What you should do:
Could you copy every line of the data that contains the word "instances"?

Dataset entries

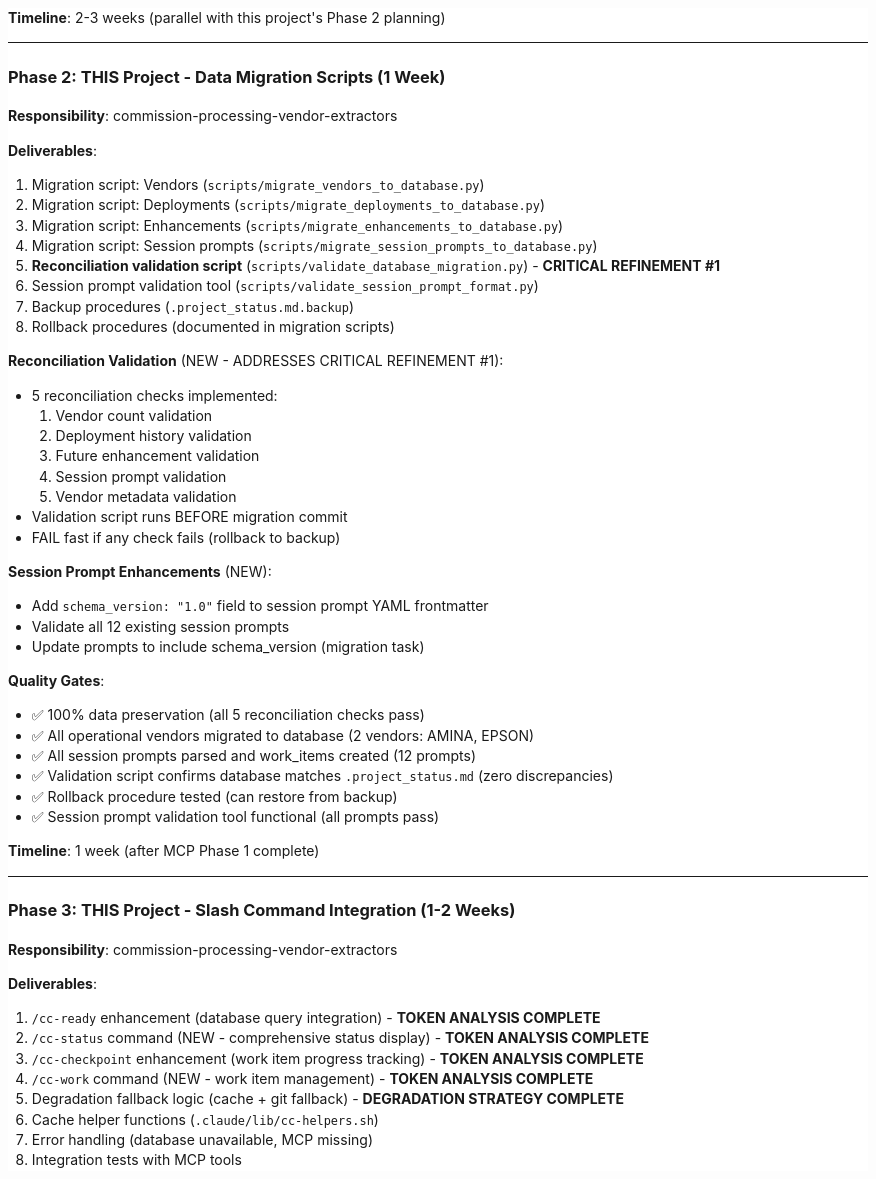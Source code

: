 **Timeline**: 2-3 weeks (parallel with this project's Phase 2 planning)

---

### Phase 2: THIS Project - Data Migration Scripts (1 Week)

**Responsibility**: commission-processing-vendor-extractors

**Deliverables**:
1. Migration script: Vendors (`scripts/migrate_vendors_to_database.py`)
2. Migration script: Deployments (`scripts/migrate_deployments_to_database.py`)
3. Migration script: Enhancements (`scripts/migrate_enhancements_to_database.py`)
4. Migration script: Session prompts (`scripts/migrate_session_prompts_to_database.py`)
5. **Reconciliation validation script** (`scripts/validate_database_migration.py`) - **CRITICAL REFINEMENT #1**
6. Session prompt validation tool (`scripts/validate_session_prompt_format.py`)
7. Backup procedures (`.project_status.md.backup`)
8. Rollback procedures (documented in migration scripts)

**Reconciliation Validation** (NEW - ADDRESSES CRITICAL REFINEMENT #1):
- 5 reconciliation checks implemented:
  1. Vendor count validation
  2. Deployment history validation
  3. Future enhancement validation
  4. Session prompt validation
  5. Vendor metadata validation
- Validation script runs BEFORE migration commit
- FAIL fast if any check fails (rollback to backup)

**Session Prompt Enhancements** (NEW):
- Add `schema_version: "1.0"` field to session prompt YAML frontmatter
- Validate all 12 existing session prompts
- Update prompts to include schema_version (migration task)

**Quality Gates**:
- ✅ 100% data preservation (all 5 reconciliation checks pass)
- ✅ All operational vendors migrated to database (2 vendors: AMINA, EPSON)
- ✅ All session prompts parsed and work_items created (12 prompts)
- ✅ Validation script confirms database matches `.project_status.md` (zero discrepancies)
- ✅ Rollback procedure tested (can restore from backup)
- ✅ Session prompt validation tool functional (all prompts pass)

**Timeline**: 1 week (after MCP Phase 1 complete)

---

### Phase 3: THIS Project - Slash Command Integration (1-2 Weeks)

**Responsibility**: commission-processing-vendor-extractors

**Deliverables**:
1. `/cc-ready` enhancement (database query integration) - **TOKEN ANALYSIS COMPLETE**
2. `/cc-status` command (NEW - comprehensive status display) - **TOKEN ANALYSIS COMPLETE**
3. `/cc-checkpoint` enhancement (work item progress tracking) - **TOKEN ANALYSIS COMPLETE**
4. `/cc-work` command (NEW - work item management) - **TOKEN ANALYSIS COMPLETE**
5. Degradation fallback logic (cache + git fallback) - **DEGRADATION STRATEGY COMPLETE**
6. Cache helper functions (`.claude/lib/cc-helpers.sh`)
7. Error handling (database unavailable, MCP missing)
8. Integration tests with MCP tools
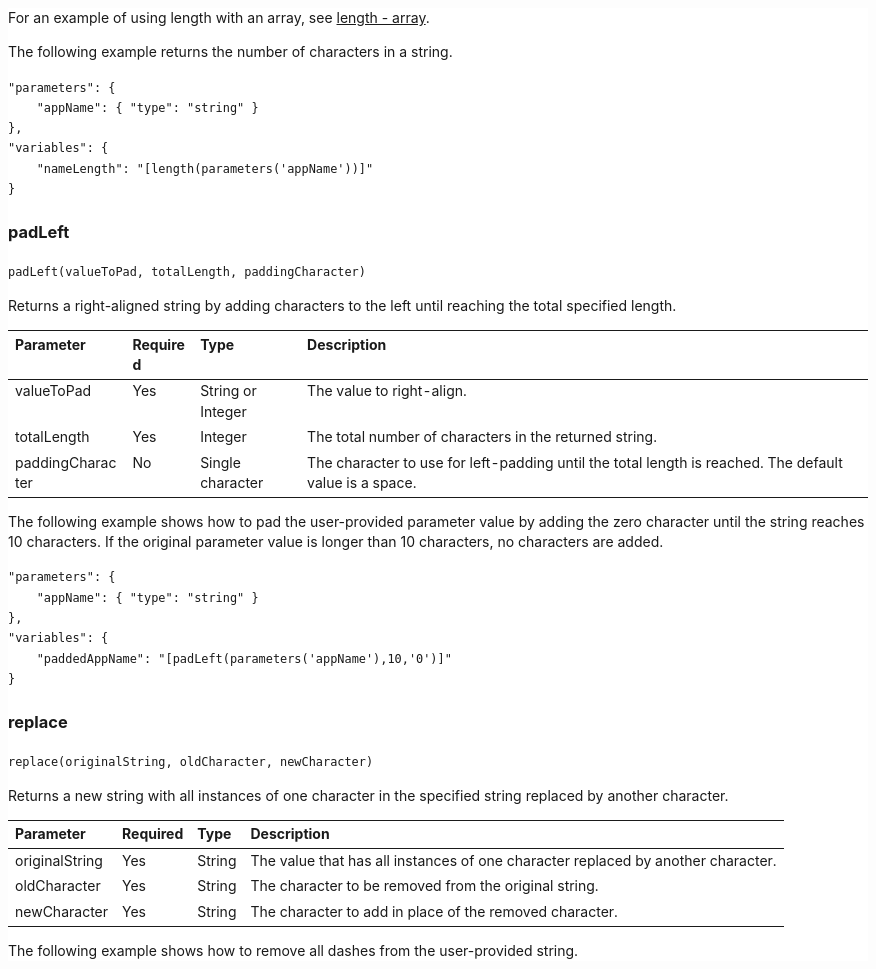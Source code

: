 For an example of using length with an array, see [length - array](#length).

The following example returns the number of characters in a string. 

    "parameters": {
        "appName": { "type": "string" }
    },
    "variables": { 
        "nameLength": "[length(parameters('appName'))]"
    }


<a id="padleft" />

### padLeft
`padLeft(valueToPad, totalLength, paddingCharacter)`

Returns a right-aligned string by adding characters to the left until reaching the total specified length.

| Parameter | Required | Type | Description |
|:--- |:--- |:--- |:--- |
| valueToPad |Yes |String or Integer |The value to right-align. |
| totalLength |Yes |Integer |The total number of characters in the returned string. |
| paddingCharacter |No |Single character |The character to use for left-padding until the total length is reached. The default value is a space. |

The following example shows how to pad the user-provided parameter value by adding the zero character until the string reaches 10 characters. If the original parameter value is longer than 10 characters, no characters are added.

    "parameters": {
        "appName": { "type": "string" }
    },
    "variables": { 
        "paddedAppName": "[padLeft(parameters('appName'),10,'0')]"
    }

<a id="replace" />

### replace
`replace(originalString, oldCharacter, newCharacter)`

Returns a new string with all instances of one character in the specified string replaced by another character.

| Parameter | Required | Type | Description |
|:--- |:--- |:--- |:--- |
| originalString |Yes |String |The value that has all instances of one character replaced by another character. |
| oldCharacter |Yes |String |The character to be removed from the original string. |
| newCharacter |Yes |String |The character to add in place of the removed character. |

The following example shows how to remove all dashes from the user-provided string.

Answer space:
Returns a new string with all instances of one character in the specified string replaced by another character.
| originalString |Yes |String |The value that has all instances of one character replaced by another character. |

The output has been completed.